(Stored entries)
********
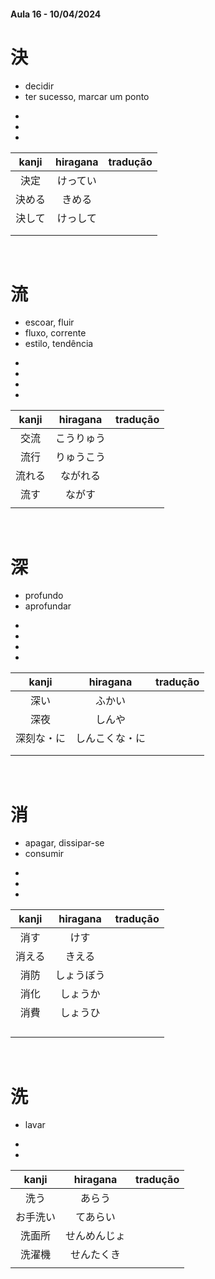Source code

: #### Aula 16 - 10/04/2024


# 決
<ul><li>decidir</li><li>ter sucesso, marcar um ponto</li></ul>

<ul><li></li><li></li><li></li></ul>

| kanji | hiragana | tradução |
|:---:|:---:|:---:|
| 決定 | けってい |  |
| 決める | きめる |  |
| 決して | けっして |  |
|  |  |  |
|  |  |  |

<br>


# 流
<ul><li>escoar, fluir</li><li>fluxo, corrente</li><li>estilo, tendência</li></ul>

<ul><li></li><li></li><li></li><li></li></ul>

| kanji | hiragana | tradução |
|:---:|:---:|:---:|
| 交流 | こうりゅう |  |
| 流行 | りゅうこう |  |
| 流れる | ながれる |  |
| 流す | ながす |  |
|  |  |  |

<br>


# 深
<ul><li>profundo</li><li>aprofundar</li></ul>

<ul><li></li><li></li><li></li><li></li></ul>

| kanji | hiragana | tradução |
|:---:|:---:|:---:|
| 深い | ふかい |  |
| 深夜 | しんや |  |
| 深刻な・に | しんこくな・に |  |
|  |  |  |
|  |  |  |

<br>


# 消
<ul><li>apagar, dissipar-se</li><li>consumir</li></ul>

<ul><li></li><li></li><li></li></ul>

| kanji | hiragana | tradução |
|:---:|:---:|:---:|
| 消す | けす |  |
| 消える | きえる |  |
| 消防 | しょうぼう |  |
| 消化 | しょうか |  |
| 消費 | しょうひ |  |
|  |  |  |
|  |  |  |
|  |  |  |
|  |  |  |

<br>


# 洗
- lavar

<ul><li></li><li></li></ul>

| kanji | hiragana | tradução |
|:---:|:---:|:---:|
| 洗う | あらう |  |
| お手洗い | てあらい |  |
| 洗面所 | せんめんじょ |  |
| 洗濯機 | せんたくき |  |
|  |  |  |
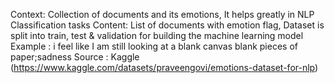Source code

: Context: Collection of documents and its emotions, It helps greatly in NLP Classification tasks
Content: List of documents with emotion flag, Dataset is split into train, test & validation for building the machine learning model
Example : i feel like I am still looking at a blank canvas blank pieces of paper;sadness
Source : Kaggle (https://www.kaggle.com/datasets/praveengovi/emotions-dataset-for-nlp)
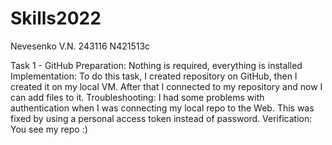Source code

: # Skills2022
Nevesenko V.N. 243116 N421513c

Task 1 - GitHub
Preparation: Nothing is required, everything is installed
Implementation: To do this task, I created repository on GitHub, then I created it on my local VM. After that I connected to my repository and now I can add files to it.
Troubleshooting: I had some problems with authentication when I was connecting my local repo to the Web. This was fixed by using a personal access token instead of password.
Verification: You see my repo :)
********
_REQUIREMENT_
Copy every record above exactly, leaving out the pictures.

_EXERCISE ANSWER_
Source code

: #### Aula 16 - 10/04/2024


# 決
<ul><li>decidir</li><li>ter sucesso, marcar um ponto</li></ul>

<ul><li></li><li></li><li></li></ul>

| kanji | hiragana | tradução |
|:---:|:---:|:---:|
| 決定 | けってい |  |
| 決める | きめる |  |
| 決して | けっして |  |
|  |  |  |
|  |  |  |

<br>


# 流
<ul><li>escoar, fluir</li><li>fluxo, corrente</li><li>estilo, tendência</li></ul>

<ul><li></li><li></li><li></li><li></li></ul>

| kanji | hiragana | tradução |
|:---:|:---:|:---:|
| 交流 | こうりゅう |  |
| 流行 | りゅうこう |  |
| 流れる | ながれる |  |
| 流す | ながす |  |
|  |  |  |

<br>


# 深
<ul><li>profundo</li><li>aprofundar</li></ul>

<ul><li></li><li></li><li></li><li></li></ul>

| kanji | hiragana | tradução |
|:---:|:---:|:---:|
| 深い | ふかい |  |
| 深夜 | しんや |  |
| 深刻な・に | しんこくな・に |  |
|  |  |  |
|  |  |  |

<br>


# 消
<ul><li>apagar, dissipar-se</li><li>consumir</li></ul>

<ul><li></li><li></li><li></li></ul>

| kanji | hiragana | tradução |
|:---:|:---:|:---:|
| 消す | けす |  |
| 消える | きえる |  |
| 消防 | しょうぼう |  |
| 消化 | しょうか |  |
| 消費 | しょうひ |  |
|  |  |  |
|  |  |  |
|  |  |  |
|  |  |  |

<br>


# 洗
- lavar

<ul><li></li><li></li></ul>

| kanji | hiragana | tradução |
|:---:|:---:|:---:|
| 洗う | あらう |  |
| お手洗い | てあらい |  |
| 洗面所 | せんめんじょ |  |
| 洗濯機 | せんたくき |  |
|  |  |  |
Source code

: Context: Collection of documents and its emotions, It helps greatly in NLP Classification tasks
Content: List of documents with emotion flag, Dataset is split into train, test & validation for building the machine learning model
Example : i feel like I am still looking at a blank canvas blank pieces of paper;sadness
Source : Kaggle (https://www.kaggle.com/datasets/praveengovi/emotions-dataset-for-nlp)
Source code

: # Skills2022
Nevesenko V.N. 243116 N421513c

Task 1 - GitHub
Preparation: Nothing is required, everything is installed
Implementation: To do this task, I created repository on GitHub, then I created it on my local VM. After that I connected to my repository and now I can add files to it.
Troubleshooting: I had some problems with authentication when I was connecting my local repo to the Web. This was fixed by using a personal access token instead of password.
Verification: You see my repo :)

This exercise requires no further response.